Music Reviews
Nostalgialator

Mike Ladd Nostalgialator

(Definitive Jux) Buy it from Insound Rating - 8/10

Slam poetry has always seemed suspect. Anything that demands hushed reverence is. Slam adds to the normal poetry atmosphere a self congratulatory aggressiveness to it. Man am I one white asshole. Still, slam has punished me too often with trite and strident half poets shouting verses they half thought out. Perhaps it was just too easy a pose to mime, leaving it open to leagues of locals with all of the confidence but none of the passion or brilliance. Didn't straight rap have these same problems?

Some figures kept a torch burning in me that there was a hypercreative slam scene somewhere (read: New York City) that the smug knockoffs I had been exposed to didn't hint at despite their best efforts. Notable are Saul Williams, showcased in the aptly titled 1998 film Slam, and the gentlemen of Antipop Consortium, who emerged from the 90s slam circles to develop a strain of hip hop that merged overwhelming lyricism and mic command with a futuristic aesthetic indebted equally to early electro and the millenial developments of the artists on Warp Records (their eventual label, including Arrhythmia, still a contender for best hip hop album of this decade).

Not to be forgotten is renaissance man Mike Ladd. A published author and champion of the Nuyoirican Poets' Cafe before he even got into music (and expatriate to Paris since), I came upon him through hip hop. His work as both the underground Infesticons and the jiggy Majesticons were wonderfully imaginative bits of satirical roleplay, portraying no less than an epic comic book battle for the soul of hip hop. Ladd's solo effort Nostalgialator dates back to 2004, released in Europe on !K7. Just now it officially reaches North America, courtesy of the sympathetic ultra intelligent rap bastards at Def Jux.

In a way Def Jux is an ideal medium for the mania that is Nostalgialator. The album is packed tightly with musical and lyrical ideas and ambition. Nostalgialator, however, doesn't sound like it was cooked up in the insular Def Jux incubator, as all of its tricks are not crammed into every single bar. There are extremely confrontational and busy tracks, such as the invigorating Trouble Shot, but there is a refreshing amount of space here. Effervescent synths given room to linger and whatnot.
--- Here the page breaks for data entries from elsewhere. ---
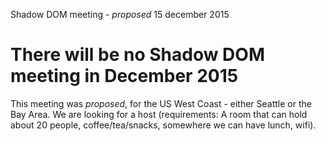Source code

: <!DOCTYPE html>
<html>
 <head>
  <meta charset="utf-8">
  <title>15 December 2015 Shadow DOM meeting</title>
 </head>
 <body>
  <p>Shadow DOM meeting - <em>proposed</em> 15 december 2015</p>
<h1>There will be no Shadow DOM meeting in December 2015</h1>
  <p>This meeting was <em>proposed</em>, for the US West Coast - either Seattle or the Bay Area. We are looking for a host (requirements: A room that can hold about 20 people, coffee/tea/snacks, somewhere we can have lunch, wifi).</p>

 </body>
</html>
Nostalgialator reflects the reach of an extremely smart and charismatic man artistically bred in the "independent as fuck" atmosphere of 90s NYC but ambitious enough to leave his fucked up country. The album spans gritty hip hop fury to jazz intellectualism to psychedelic shamelessness. This isn't the great multigenre huckabuck masterpiece we're always looking for. Its far too personal and idiosyncratic. Nostalgialator is tonally cohesive while far reaching, allowing a trademarked keyboard plink to echo into space in one track while pounding relentlessly the next.

How Electricity Really Works demonstrates the power slam might have to make one wince, then massages it with a dulcet psychedelic backdrop and lyrics more thought provoking than the Moody Blues ever concocted, while Learn to Fall marries that poetic shamelessness to an undeniable beat and production. Off to Mars? and the title track are both spacey and unhinged, the latter purely instrumental, and between themselves deserve serious comparison to Bowie, Zappa, and Scott Walker.

None of this prattle really hints at how much fun, for all of its loftiness, Nostalgialator can be. Closing track Sail Away Ladies drops all pretense and just is a blues tune, but one with an airy good spirit and effortless funk, some modern blips and cuts sliding easily into the mix. The one track this album may be known for in years to come, however, is an unqualified blast. Housewives At Play recalls the euphoric heights of the Majesticons. So strutting, cocky, and sweet is this track that its critical or satirical aims end up bulldozed by the ass shaking swagger. Despite serious, intelligent content, there is a great time to be had here.